Preview Mode Links will not work in preview mode

LessWrong Curated Podcast

Jun 29, 2022


I have been doing red team, blue team (offensive, defensive) computer security for a living since September 2000. The goal of this post is to compile a list of general principles I've learned during this time that are likely relevant to the field of AGI Alignment. If this is useful, I could continue with a broader or deeper exploration.

Alignment Won't Happen By Accident

I used to use the phrase when teaching security mindset to software developers that "security doesn't happen by accident." A system that isn't explicitly designed with a security feature is not going to have that security feature. More specifically, a system that isn't designed to be robust against a certain failure mode is going to exhibit that failure mode.

This might seem rather obvious when stated explicitly, but this is not the way that most developers, indeed most humans, think. I see a lot of disturbing parallels when I see anyone arguing that AGI won't necessarily be dangerous. An AGI that isn't intentionally designed not to exhibit a particular failure mode is going to have that failure mode. It is certainly possible to get lucky and not trigger it, and it will probably be impossible to enumerate even every category of failure mode, but to have any chance at all we will have to plan in advance for as many failure modes as we can possibly conceive.

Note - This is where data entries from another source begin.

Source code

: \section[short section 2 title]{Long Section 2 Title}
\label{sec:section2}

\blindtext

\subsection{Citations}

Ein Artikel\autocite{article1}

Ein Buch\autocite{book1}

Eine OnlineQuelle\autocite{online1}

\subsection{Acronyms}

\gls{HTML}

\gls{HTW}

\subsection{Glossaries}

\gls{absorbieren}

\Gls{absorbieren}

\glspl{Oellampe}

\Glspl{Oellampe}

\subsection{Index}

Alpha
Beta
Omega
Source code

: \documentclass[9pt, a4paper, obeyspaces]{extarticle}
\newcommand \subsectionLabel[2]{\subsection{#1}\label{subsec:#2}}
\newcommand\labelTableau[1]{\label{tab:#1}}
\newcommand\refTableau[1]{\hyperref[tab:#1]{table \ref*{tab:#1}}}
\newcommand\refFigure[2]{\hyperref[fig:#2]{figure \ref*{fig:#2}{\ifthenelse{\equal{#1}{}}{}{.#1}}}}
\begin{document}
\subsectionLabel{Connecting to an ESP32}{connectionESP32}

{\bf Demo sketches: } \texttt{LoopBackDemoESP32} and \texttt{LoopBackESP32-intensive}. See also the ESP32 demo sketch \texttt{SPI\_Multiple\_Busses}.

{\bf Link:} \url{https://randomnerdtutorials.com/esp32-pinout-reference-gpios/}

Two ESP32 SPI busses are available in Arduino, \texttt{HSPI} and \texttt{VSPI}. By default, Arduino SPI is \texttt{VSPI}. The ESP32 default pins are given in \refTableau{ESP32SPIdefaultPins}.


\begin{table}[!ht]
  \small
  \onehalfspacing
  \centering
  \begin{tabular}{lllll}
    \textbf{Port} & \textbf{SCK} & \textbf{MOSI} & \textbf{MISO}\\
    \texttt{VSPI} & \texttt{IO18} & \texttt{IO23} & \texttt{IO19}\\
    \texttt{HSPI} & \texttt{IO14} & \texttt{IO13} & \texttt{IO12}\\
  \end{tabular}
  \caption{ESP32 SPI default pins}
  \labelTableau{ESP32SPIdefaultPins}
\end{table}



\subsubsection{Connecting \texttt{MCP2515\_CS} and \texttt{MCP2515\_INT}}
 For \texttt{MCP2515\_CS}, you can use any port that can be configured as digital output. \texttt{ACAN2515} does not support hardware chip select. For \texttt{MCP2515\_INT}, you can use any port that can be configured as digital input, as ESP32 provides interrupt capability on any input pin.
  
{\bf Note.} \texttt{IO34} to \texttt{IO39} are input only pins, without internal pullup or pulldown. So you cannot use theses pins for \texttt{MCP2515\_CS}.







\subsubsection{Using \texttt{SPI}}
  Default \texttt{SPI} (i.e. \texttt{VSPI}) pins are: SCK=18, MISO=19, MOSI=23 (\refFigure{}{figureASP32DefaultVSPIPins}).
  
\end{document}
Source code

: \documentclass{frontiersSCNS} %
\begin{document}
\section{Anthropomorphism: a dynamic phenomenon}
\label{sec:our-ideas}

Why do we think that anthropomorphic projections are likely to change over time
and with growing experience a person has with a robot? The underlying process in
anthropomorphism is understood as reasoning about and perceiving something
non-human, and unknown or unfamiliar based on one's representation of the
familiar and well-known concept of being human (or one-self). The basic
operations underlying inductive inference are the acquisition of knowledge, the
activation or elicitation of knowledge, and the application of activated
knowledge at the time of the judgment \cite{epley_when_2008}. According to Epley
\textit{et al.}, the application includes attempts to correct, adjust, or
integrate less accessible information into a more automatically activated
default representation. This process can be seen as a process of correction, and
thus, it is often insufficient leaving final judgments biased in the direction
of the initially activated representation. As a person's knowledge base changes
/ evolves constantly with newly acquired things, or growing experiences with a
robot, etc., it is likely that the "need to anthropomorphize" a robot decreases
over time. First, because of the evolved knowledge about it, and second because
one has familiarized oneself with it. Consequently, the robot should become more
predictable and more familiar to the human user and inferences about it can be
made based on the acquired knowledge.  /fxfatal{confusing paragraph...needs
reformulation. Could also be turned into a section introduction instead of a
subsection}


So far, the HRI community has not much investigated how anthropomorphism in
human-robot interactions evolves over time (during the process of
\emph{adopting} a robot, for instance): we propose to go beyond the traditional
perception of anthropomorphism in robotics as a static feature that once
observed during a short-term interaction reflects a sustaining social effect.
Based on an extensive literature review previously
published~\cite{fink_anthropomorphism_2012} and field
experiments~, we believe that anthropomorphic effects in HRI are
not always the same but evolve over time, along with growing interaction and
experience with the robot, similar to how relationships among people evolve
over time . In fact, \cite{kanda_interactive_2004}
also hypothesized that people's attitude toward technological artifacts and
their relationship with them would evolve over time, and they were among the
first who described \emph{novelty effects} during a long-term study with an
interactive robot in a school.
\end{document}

As a practical enforcement method, I used to ask development teams that every user story have at least three abuser stories to go with it. For any new capability, think at least hard enough about it that you can imagine at least three ways that someone could misuse it. Sometimes this means looking at boundary conditions ("what if someone orders 2^64+1 items?"), sometimes it means looking at forms of invalid input ("what if someone tries to pay -$100, can they get a refund?"), and sometimes it means being aware of particular forms of attack ("what if someone puts Javascript in their order details?").